I was thinking about those times again after reading Jason Collins’ moving coming out story in Sports Illustrated. We live at a time when queer people have never been more ubiquitous in media and out in the world. However unequal we may in fact be, we’ve never been more equal. But Collins' description of life in the NBA closet harkened back to a darker and lonelier time, a time when the stakes of being found out could be life-altering and devastating.
It reminded me too of those years when Martina Navratilova ruled the tennis world and we – gaggles of lesbians, including many like myself who weren’t particularly interested in tennis – would flock to see her perform. Why did we go? Because one of us had reached a pinnacle, because it was important to support her. Especially important since Navratilova, one of the very first pro athletes ever to come out, was hounded by the media and actually brought to tears by the relentlessness inquisition and barbs.

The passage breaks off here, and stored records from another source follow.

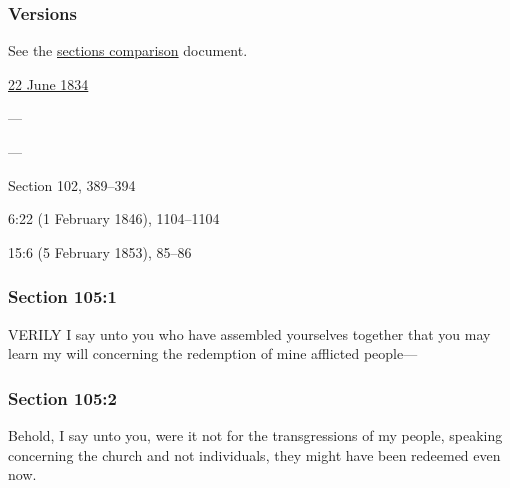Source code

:	\subsubsection{Versions}
		\label{DC105-V}
		
		See the \href{https://drive.google.com/file/d/1goAvNz8jS4R8slYfMG_db55Ty2z_vmgK/view?usp=sharing}{sections comparison} document.
	
		\begin{compactdesc}
			\item[JSP] \hyperref[EMS-1834-JS-22-JUN-1834]{22 June 1834}
			\item[BC] ---
			\item[DC 1835] ---
			\item[DC 1844] Section 102, 389--394
			\item[TS] 6:22 (1 February 1846), 1104--1104
			\item[MS] 15:6 (5 February 1853), 85--86
		\end{compactdesc}

	\subsubsection{Section 105:1} %
		\label{DC105-1}

		VERILY I say unto you who have assembled yourselves together that you may learn my will concerning the redemption of mine afflicted people—


	\subsubsection{Section 105:2} %
		\label{DC105-2}

		Behold, I say unto you, were it not for the transgressions of my people, speaking concerning the church and not individuals, they might have been redeemed even now.



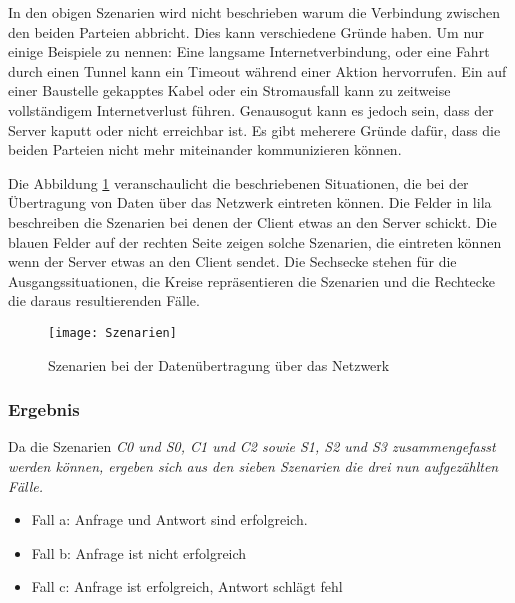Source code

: %
%
In den obigen Szenarien wird nicht beschrieben warum die Verbindung zwischen den beiden Parteien abbricht. Dies kann verschiedene Gründe haben.
Um nur einige Beispiele zu nennen: Eine langsame Internetverbindung, oder eine Fahrt durch einen Tunnel kann ein Timeout während einer Aktion hervorrufen.
Ein auf einer Baustelle gekapptes Kabel oder ein Stromausfall kann zu zeitweise vollständigem Internetverlust führen.
Genausogut kann es jedoch sein, dass der Server kaputt oder nicht erreichbar ist. Es gibt meherere Gründe dafür, dass die beiden Parteien nicht mehr miteinander kommunizieren können.

Die Abbildung \ref{fig:szenarien} veranschaulicht die beschriebenen Situationen, die bei der Übertragung von Daten über das Netzwerk eintreten können.
Die Felder in lila beschreiben die Szenarien bei denen der Client etwas an den Server schickt.
Die blauen Felder auf der rechten Seite zeigen solche Szenarien, die eintreten können wenn der Server etwas an den Client sendet.
Die Sechsecke stehen für die Ausgangssituationen, die Kreise repräsentieren die Szenarien und die Rechtecke die daraus resultierenden Fälle.
\begin{figure}[H]
  \centering
  \texttt{[image: Szenarien]}
  \grayRule
  \caption{Szenarien bei der Datenübertragung über das Netzwerk}
  \label{fig:szenarien}
\end{figure}

%
%
\subsubsection*{Ergebnis}
Da die Szenarien \it{C0} und \it{S0}, \it{C1} und \it{C2} sowie \it{S1}, \it{S2} und \it{S3} zusammengefasst werden können, ergeben sich aus den sieben Szenarien die drei nun aufgezählten Fälle.
\begin{itemize}
  \item Fall a: Anfrage und Antwort sind erfolgreich.
  \item Fall b: Anfrage ist nicht erfolgreich
  \item Fall c: Anfrage ist erfolgreich, Antwort schlägt fehl
\end{itemize}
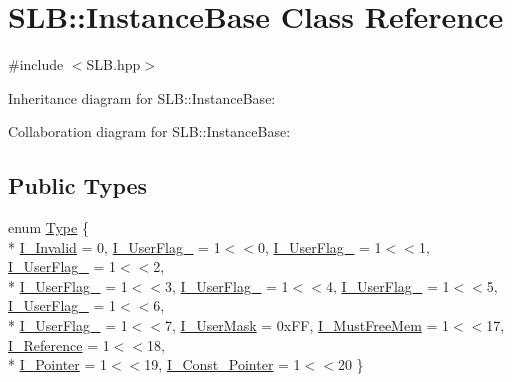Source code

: \hypertarget{classSLB_1_1InstanceBase}{}\section{S\+LB\+:\+:Instance\+Base Class Reference}
\label{classSLB_1_1InstanceBase}


{\ttfamily \#include $<$S\+L\+B.\+hpp$>$}



Inheritance diagram for S\+LB\+:\+:Instance\+Base\+:


Collaboration diagram for S\+LB\+:\+:Instance\+Base\+:
\subsection*{Public Types}
\begin{DoxyCompactItemize}
\item 
enum \hyperlink{classSLB_1_1InstanceBase_a041cb4dfc80fe3f13e7b8b9fa83854ac}{Type} \{ \\*
\hyperlink{classSLB_1_1InstanceBase_a041cb4dfc80fe3f13e7b8b9fa83854aca919fb60d70d19909ceb6952a6325b292}{I\+\_\+\+Invalid} = 0, 
\hyperlink{classSLB_1_1InstanceBase_a041cb4dfc80fe3f13e7b8b9fa83854aca71113a89efbbe3dda0ae55f0862d5f7f}{I\+\_\+\+User\+Flag\+\_} = 1$<$$<$0, 
\hyperlink{classSLB_1_1InstanceBase_a041cb4dfc80fe3f13e7b8b9fa83854acaeeebda649a4c373dbb353d601009d242}{I\+\_\+\+User\+Flag\+\_} = 1$<$$<$1, 
\hyperlink{classSLB_1_1InstanceBase_a041cb4dfc80fe3f13e7b8b9fa83854aca1b01fa4cbbc3c82f465240ce55fa8337}{I\+\_\+\+User\+Flag\+\_} = 1$<$$<$2, 
\\*
\hyperlink{classSLB_1_1InstanceBase_a041cb4dfc80fe3f13e7b8b9fa83854acad54371db542b882e264f1804e68ab584}{I\+\_\+\+User\+Flag\+\_} = 1$<$$<$3, 
\hyperlink{classSLB_1_1InstanceBase_a041cb4dfc80fe3f13e7b8b9fa83854aca9e867f4d974107cac8a72cbd2fbb856a}{I\+\_\+\+User\+Flag\+\_} = 1$<$$<$4, 
\hyperlink{classSLB_1_1InstanceBase_a041cb4dfc80fe3f13e7b8b9fa83854acadc864d8056efe999f43cc1ba04982fc6}{I\+\_\+\+User\+Flag\+\_} = 1$<$$<$5, 
\hyperlink{classSLB_1_1InstanceBase_a041cb4dfc80fe3f13e7b8b9fa83854acab71492524228c7d0d063452c733e7bdd}{I\+\_\+\+User\+Flag\+\_} = 1$<$$<$6, 
\\*
\hyperlink{classSLB_1_1InstanceBase_a041cb4dfc80fe3f13e7b8b9fa83854acae6c66101ae8060aadf635db620abd7ec}{I\+\_\+\+User\+Flag\+\_} = 1$<$$<$7, 
\hyperlink{classSLB_1_1InstanceBase_a041cb4dfc80fe3f13e7b8b9fa83854aca91399437f1cfa4bab5f4868b36addfef}{I\+\_\+\+User\+Mask} = 0x\+FF, 
\hyperlink{classSLB_1_1InstanceBase_a041cb4dfc80fe3f13e7b8b9fa83854aca5908c1f30cfe5ffa7ff2986a946bab5c}{I\+\_\+\+Must\+Free\+Mem} = 1$<$$<$17, 
\hyperlink{classSLB_1_1InstanceBase_a041cb4dfc80fe3f13e7b8b9fa83854aca0b0601d284a6700355edf5ea83b379be}{I\+\_\+\+Reference} = 1$<$$<$18, 
\\*
\hyperlink{classSLB_1_1InstanceBase_a041cb4dfc80fe3f13e7b8b9fa83854aca782ba6cd08b083a6770bdb602b4f151e}{I\+\_\+\+Pointer} = 1$<$$<$19, 
\hyperlink{classSLB_1_1InstanceBase_a041cb4dfc80fe3f13e7b8b9fa83854acaad4a6ada25d294819b89de65fdd1a465}{I\+\_\+\+Const\+\_\+\+Pointer} = 1$<$$<$20
 \}
\end{DoxyCompactItemize}
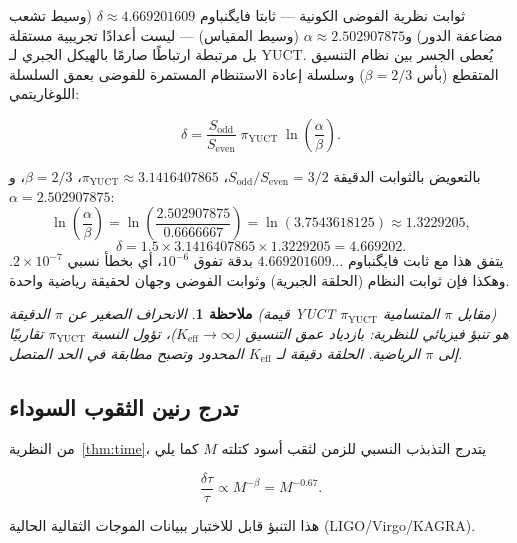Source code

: \documentclass[11pt,a4paper]{article}
\newtheorem{remark}{ملاحظة}
\begin{document}
	ثوابت نظرية الفوضى الكونية — ثابتا فايگنباوم \(\delta \approx 4.669201609\) (وسيط تشعب مضاعفة الدور) و\(\alpha \approx 2.502907875\) (وسيط المقياس) — ليست أعدادًا تجريبية مستقلة بل مرتبطة ارتباطًا صارمًا بالهيكل الجبري لـ YUCT. يُعطى الجسر بين نظام التنسيق المتقطع (بأس \(\beta=2/3\)) وسلسلة إعادة الاستنظام المستمرة للفوضى بعمق السلسلة اللوغاريتمي:
	
	\begin{equation}
		\boxed{\delta = \frac{S_{\mathrm{odd}}}{S_{\mathrm{even}}}
			\; \pi_{\mathrm{YUCT}} \;
			\ln\left( \frac{\alpha}{\beta} \right)}.
		\label{eq:feigenbaum-exact}
	\end{equation}
	
	بالتعويض بالثوابت الدقيقة \(S_{\mathrm{odd}}/S_{\mathrm{even}} = 3/2\)، \(\pi_{\mathrm{YUCT}} \approx 3.1416407865\)، \(\beta = 2/3\)، و\(\alpha = 2.502907875\):
	\[
	\ln\left( \frac{\alpha}{\beta} \right) = \ln\left( \frac{2.502907875}{0.6666667} \right)
	= \ln(3.7543618125) \approx 1.3229205,
	\]
	\[
	\delta = 1.5 \times 3.1416407865 \times 1.3229205 = 4.669202.
	\]
	يتفق هذا مع ثابت فايگنباوم \(4.669201609\ldots\) بدقة تفوق \(10^{-6}\)، أي بخطأ نسبي \(2 \times 10^{-7}\). وهكذا فإن ثوابت النظام (الحلقة الجبرية) وثوابت الفوضى وجهان لحقيقة رياضية واحدة.
	
	\begin{remark}
		الانحراف الصغير عن \(\pi\) الدقيقة (قيمة YUCT \(\pi_{\mathrm{YUCT}}\) مقابل \(\pi\) المتسامية) هو تنبؤ فيزيائي للنظرية: بازدياد عمق التنسيق (\(K_{\mathrm{eff}} \to \infty\))، تؤول النسبة \(\pi_{\mathrm{YUCT}}\) تقاربيًا إلى \(\pi\) الرياضية. الحلقة دقيقة لـ \(K_{\mathrm{eff}}\) المحدود وتصبح مطابقة في الحد المتصل.
	\end{remark}
	
	\subsection{تدرج رنين الثقوب السوداء}
	
	من النظرية~\ref{thm:time}، يتدرج التذبذب النسبي للزمن لثقب أسود كتلته \(M\) كما يلي
	
	\begin{equation}
		\boxed{\frac{\delta \tau}{\tau} \propto M^{-\beta} = M^{-0.67}}.
	\end{equation}
	
	هذا التنبؤ قابل للاختبار ببيانات الموجات الثقالية الحالية (LIGO/Virgo/KAGRA).
	
\end{document}
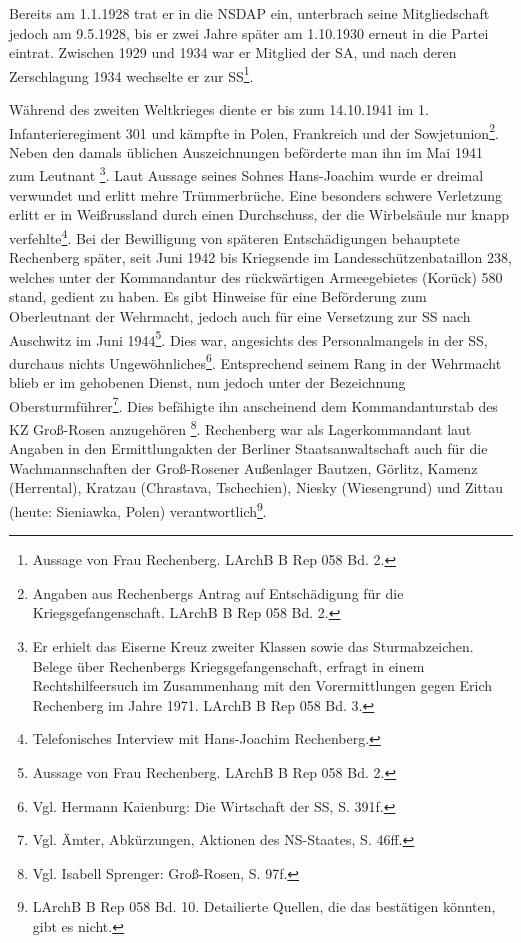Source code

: Bereits am 1.1.1928 trat er in die NSDAP ein, unterbrach seine Mitgliedschaft jedoch am 9.5.1928, bis  er zwei Jahre später am 1.10.1930 erneut in die Partei eintrat. Zwischen 1929 und 1934 war er Mitglied der SA, und nach deren Zerschlagung 1934 wechselte er zur SS\footnote{Aussage von Frau Rechenberg. LArchB B Rep 058 Bd. 2.}.

Während des zweiten Weltkrieges diente er bis zum 14.10.1941 im 1. Infanterieregiment 301 und kämpfte in Polen, Frankreich und der Sowjetunion\footnote{Angaben aus Rechenbergs Antrag auf Entschädigung für die Kriegsgefangenschaft. LArchB B Rep 058 Bd. 2.}. Neben den damals üblichen Auszeichnungen beförderte man ihn im Mai 1941 zum Leutnant
\footnote{Er erhielt das Eiserne Kreuz zweiter Klassen sowie das Sturmabzeichen. Belege über Rechenbergs Kriegsgefangenschaft, erfragt in einem Rechtshilfeersuch im Zusammenhang mit den Vorermittlungen gegen Erich Rechenberg im Jahre 1971. LArchB B Rep 058 Bd. 3.}.
Laut Aussage seines Sohnes Hans-Joachim wurde er dreimal verwundet und erlitt mehre Trümmerbrüche. Eine besonders schwere Verletzung erlitt er in Weißrussland durch einen Durchschuss, der die Wirbelsäule nur knapp verfehlte\footnote{Telefonisches Interview mit Hans-Joachim Rechenberg.}. Bei der Bewilligung von späteren Entschädigungen behauptete Rechenberg später, seit Juni 1942 bis Kriegsende im Landesschützenbataillon 238, welches unter der Kommandantur des rückwärtigen Armeegebietes (Korück) 580 stand, gedient zu haben.
Es gibt Hinweise für eine Beförderung zum Oberleutnant der Wehrmacht, jedoch auch für eine Versetzung zur SS nach Auschwitz im Juni 1944\footnote{Aussage von Frau Rechenberg. LArchB B Rep 058 Bd. 2.}. Dies war, angesichts des Personalmangels in der SS, durchaus nichts Ungewöhnliches\footnote{Vgl. Hermann Kaienburg: Die Wirtschaft der SS, S. 391f.}.
Entsprechend seinem Rang in der Wehrmacht blieb er im gehobenen Dienst, nun jedoch unter der Bezeichnung Obersturmführer\footnote{Vgl. Ämter, Abkürzungen, Aktionen des NS-Staates, S. 46ff.}.
Dies befähigte ihn anscheinend dem Kommandanturstab des KZ Groß-Rosen anzugehören
\footnote{Vgl. Isabell Sprenger: Groß-Rosen, S. 97f.}. Rechenberg war als Lagerkommandant laut Angaben in den Ermittlungakten der Berliner Staatsanwaltschaft auch für die Wachmannschaften der Groß-Rosener Außenlager Bautzen, Görlitz, Kamenz (Herrental), Kratzau (Chrastava, Tschechien), Niesky (Wiesengrund) und Zittau (heute: Sieniawka, Polen) verantwortlich\footnote{LArchB B Rep 058 Bd. 10. Detailierte Quellen, die das bestätigen könnten, gibt es nicht.}.
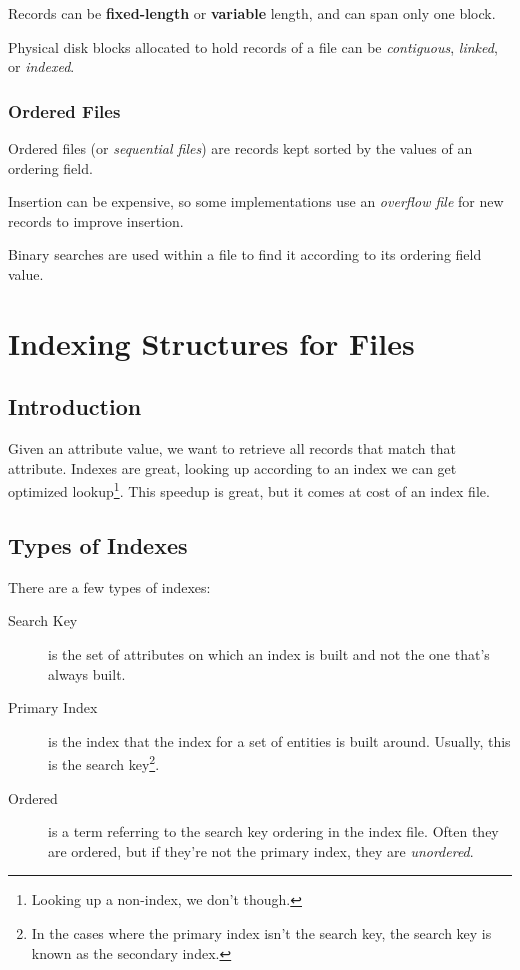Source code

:                     Records can be \textbf{fixed-length} or \textbf{variable} length, and can span only one block.

                    Physical disk blocks allocated to hold records of a file can be \textit{contiguous}, \textit{linked}, or \textit{indexed}.
                \subsection{Ordered Files} %
                \label{sub:ordered_files}
                    Ordered files (or \textit{sequential files}) are records kept sorted by the values of an ordering field.

                    Insertion can be expensive, so some implementations use an \textit{overflow file} for new records to improve insertion.

                    Binary searches are used within a file to find it according to its ordering field value.
        \chapter{Indexing Structures for Files} %
        \label{cha:indexing_structures_for_files}
            \section{Introduction} %
            \label{sec:introduction}
                Given an attribute value, we want to retrieve all records that match that attribute.
                Indexes are great, looking up according to an index we can get optimized lookup\footnote{Looking up a non-index, we don't though.}.
                This speedup is great, but it comes at cost of an index file.
            \section{Types of Indexes} %
            \label{sec:types_of_indices}
                There are a few types of indexes:
                \begin{description}
                    \item[Search Key] is the set of attributes on which an index is built and not the one that's always built.
                    \item[Primary Index] is the index that the index for a set of entities is built around.
                    Usually, this is the search key\footnote{In the cases where the primary index isn't the search key, the search key is known as the secondary index.}.
                    \item[Ordered] is a term referring to the search key ordering in the index file.
                    Often they are ordered, but if they're not the primary index, they are \textit{unordered}.
                \end{description}
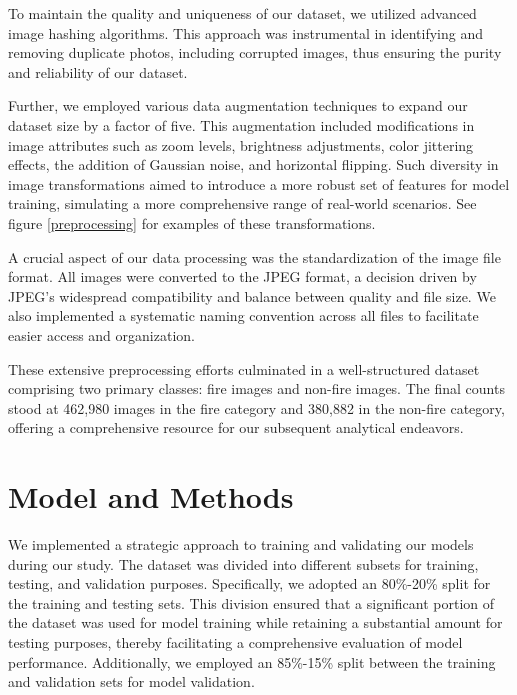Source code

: To maintain the quality and uniqueness of our dataset, we utilized advanced image hashing algorithms. This approach was instrumental in identifying and removing duplicate photos, including corrupted images, thus ensuring the purity and reliability of our dataset.

Further, we employed various data augmentation techniques to expand our dataset size by a factor of five. This augmentation included modifications in image attributes such as zoom levels, brightness adjustments, color jittering effects, the addition of Gaussian noise, and horizontal flipping. Such diversity in image transformations aimed to introduce a more robust set of features for model training, simulating a more comprehensive range of real-world scenarios. See figure \ref{preprocessing} for examples of these transformations.

A crucial aspect of our data processing was the standardization of the image file format. All images were converted to the JPEG format, a decision driven by JPEG's widespread compatibility and balance between quality and file size. We also implemented a systematic naming convention across all files to facilitate easier access and organization.

These extensive preprocessing efforts culminated in a well-structured dataset comprising two primary classes: fire images and non-fire images. The final counts stood at 462,980 images in the fire category and 380,882 in the non-fire category, offering a comprehensive resource for our subsequent analytical endeavors.

\section{Model and Methods}

We implemented a strategic approach to training and validating our models during our study. The dataset was divided into different subsets for training, testing, and validation purposes. Specifically, we adopted an 80\%-20\% split for the training and testing sets. This division ensured that a significant portion of the dataset was used for model training while retaining a substantial amount for testing purposes, thereby facilitating a comprehensive evaluation of model performance. Additionally, we employed an 85\%-15\% split between the training and validation sets for model validation.

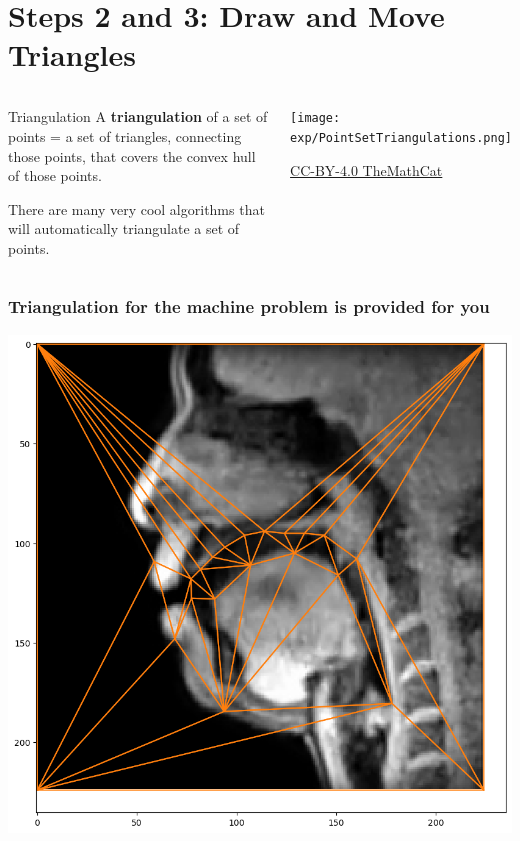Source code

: \documentclass{beamer}
\begin{document}
\section[Triangulation]{Steps 2 and 3: Draw and Move Triangles}
\setcounter{subsection}{1}


\begin{frame}
  \begin{columns}[t]
    \column{2.5in}
    \begin{block}{Triangulation}
      A {\bf triangulation} of a set of points = a set of triangles,
      connecting those points, that covers the convex hull of those
      points.

      There are many very cool algorithms that will automatically
      triangulate a set of points.
    \end{block}
    \column{2.25in}
    \begin{block}{}
      \centerline{\texttt{[image: exp/PointSetTriangulations.png]}}
      \centerline{\tiny\href{https://commons.wikimedia.org/wiki/File:PointSetTriangulations.svg}{CC-BY-4.0 TheMathCat}}
    \end{block}
  \end{columns}
\end{frame}  

\begin{frame}
  \frametitle{Triangulation for the machine problem is provided for you}
  \centerline{\includegraphics[height=0.7\textheight]{triangles.png}}
\end{frame}
\end{document}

That particular episode made a hero of her friend and rival, Chris Evert, the tennis golden girl she stole the crown from. Evert admonished everybody to leave her friend alone. Evert demonstrated the importance of allies with words, but there was something more significant in her actions: She draped her arm around Martina and showed queerness didn’t rub off.
And we, the gay gals in the stands, understood something else was at play too. With every inch that Martina won for herself, she was advancing the cause of tolerance. And every time Evert draped that arm over her shoulder, it was less extraordinary, less brave – precisely because it had been so brave that first time – and more and more a common sight at countless Grand Slams. It was weird not to see them together, so much had they become the norm. And, sure, because Martina was such a towering figure – because she reshaped and redefined women’s tennis – she was indisputable.
Navratilova wrote an accompanying piece to Collins’ in which she makes an important point: hers was an individual sport. She was either good enough or she wasn’t. No one could keep her off the court but herself. With Collins, in a team sport in which personnel decisions aren’t made by players, a prejudiced coach or owner could keep a player off the court. Jason Collins’ position was more precarious.
And yet Collins, deep in the closet, felt compelled to reach out with symbolic identification, a move so covert I’m not sure anyone outside his most immediate circle understood it. He wore 98 on his uniform, in honor of 1998, the year Matthew Shepard, a young gay man was murdered in horrific and inhumane fashion.
That may seem an odd choice for identification. Collins is a titan, Shepard like a baby bird. But it may say something about how vulnerable Collins has felt all his life. And, of course, what an incredibly important step his coming out is. And how important all the media, league and political support is. It's Chris Evert’s arm multiplied by thousands.
When I read through the reactions to Collins’ announcement and see the inevitable reader comment suggesting the revelation of sexual orientation shouldn’t be news, I agree. But until there are no Matthew Shepards, saying you’re anything but heteronormative is still an act of courage.
And the fact that Jason Collins – roommates with a Kennedy, earning more than $1 million a year, and possessing the physical powers to dispatch any street bully – was still afraid, means that, yes, it’s still news.